I'm going to be starting Interior Design @ the Academy of Art University in San Francisco. I'm not too good at drawing or sketching but you may want to check out their website and check their Fashion Design major. Or even websites of other fashion/art schools. They have student's works as well as lots of helpful information. I'd love to see some of your sketchs ... I'm always amazed by people's art.


----------



## ilovexnerdsx (Jan 3, 2007)

Quote:

   Originally Posted by *amoona* 

 
_I'm going to be starting Interior Design @ the Academy of Art University in San Francisco. I'm not too good at drawing or sketching but you may want to check out their website and check their Fashion Design major. Or even websites of other fashion/art schools. They have student's works as well as lots of helpful information. I'd love to see some of your sketchs ... I'm always amazed by people's art._

 
thanks a ton 
	

	
	
		
		

		
		
	


	




 i havent done anything interesting yet. im just beginning and experimenting with the figure and shape, proportions etc. i will post some sketches as soon as they get more interesting


----------



## Jacq-i (Jan 3, 2007)

I took a Fashion Illustration class last semester. We used 9 Heads: A Guide to Drawing Fashion by Nancy Riegelman. I really like the book, the pictures are so pretty!

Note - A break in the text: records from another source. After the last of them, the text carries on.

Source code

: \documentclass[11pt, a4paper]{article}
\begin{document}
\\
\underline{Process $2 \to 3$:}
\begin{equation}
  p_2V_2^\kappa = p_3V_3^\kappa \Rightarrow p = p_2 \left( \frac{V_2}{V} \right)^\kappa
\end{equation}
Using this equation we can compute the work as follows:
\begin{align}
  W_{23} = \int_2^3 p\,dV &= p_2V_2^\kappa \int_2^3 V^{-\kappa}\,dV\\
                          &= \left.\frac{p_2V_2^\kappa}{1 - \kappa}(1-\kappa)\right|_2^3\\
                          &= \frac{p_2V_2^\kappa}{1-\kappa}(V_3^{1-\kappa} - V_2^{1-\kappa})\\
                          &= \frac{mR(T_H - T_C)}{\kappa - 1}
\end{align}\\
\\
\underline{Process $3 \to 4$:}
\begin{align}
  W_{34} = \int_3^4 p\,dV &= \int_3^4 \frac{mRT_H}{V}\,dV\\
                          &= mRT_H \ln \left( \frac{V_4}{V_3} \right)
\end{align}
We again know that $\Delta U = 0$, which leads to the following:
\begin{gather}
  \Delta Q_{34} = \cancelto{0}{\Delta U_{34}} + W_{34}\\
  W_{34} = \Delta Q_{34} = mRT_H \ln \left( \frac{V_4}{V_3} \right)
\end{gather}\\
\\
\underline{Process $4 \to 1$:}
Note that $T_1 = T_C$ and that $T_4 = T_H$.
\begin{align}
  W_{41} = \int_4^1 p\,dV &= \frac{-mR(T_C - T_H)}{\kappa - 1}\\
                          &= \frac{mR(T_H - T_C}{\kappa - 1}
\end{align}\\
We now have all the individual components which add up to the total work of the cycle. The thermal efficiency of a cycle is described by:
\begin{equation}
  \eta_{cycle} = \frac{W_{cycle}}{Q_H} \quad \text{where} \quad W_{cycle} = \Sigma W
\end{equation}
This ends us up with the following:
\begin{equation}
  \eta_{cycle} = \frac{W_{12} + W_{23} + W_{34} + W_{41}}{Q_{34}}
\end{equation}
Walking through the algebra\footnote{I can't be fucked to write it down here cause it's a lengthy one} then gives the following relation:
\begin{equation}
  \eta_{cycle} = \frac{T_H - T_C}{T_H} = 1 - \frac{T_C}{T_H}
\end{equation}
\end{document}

*nods* I think that fashion would be a fun major... I took that class "for fun" and it was a really cool elective.


----------



## NikkiHorror (Jan 3, 2007)

I went to Fashion School at Palomar Community College in San Marcos, CA and ended up dropping out.  Fashion Illustration was my absolute favorite class.  I would definatley reccomend taking it for fun; they'll teach you so much.  I thought I was pretty good at drawing the first day, but that teacher really knocked all of us down and criticized our work.  Alot of the kids in the class hated her, but I really liked her because she knew what she was looking at.  My fashion drawing skills have improved so much since then.  You also learn watercolor painting, and how to make your designs look soooo bad ass. If you're going to be a designer, you must have the skill to show your team exactly what's on your mind when it comes to your ideas.

The final project was to create a line of clothing and display it on a board along with all your inspiration.  Mine collection was called "X-Ray" for my line B-Minus, and it was inspied by (of course) an old horror comic about an abandoned hospital.  Pretty creepy, but the clothes and models were freaking awesome and I got an A+!

I want to take that class over!


----------



## Beauty Mark (Jan 3, 2007)

I took some costume design while I was in college, and I've designed my own clothes. I also sew, which helps.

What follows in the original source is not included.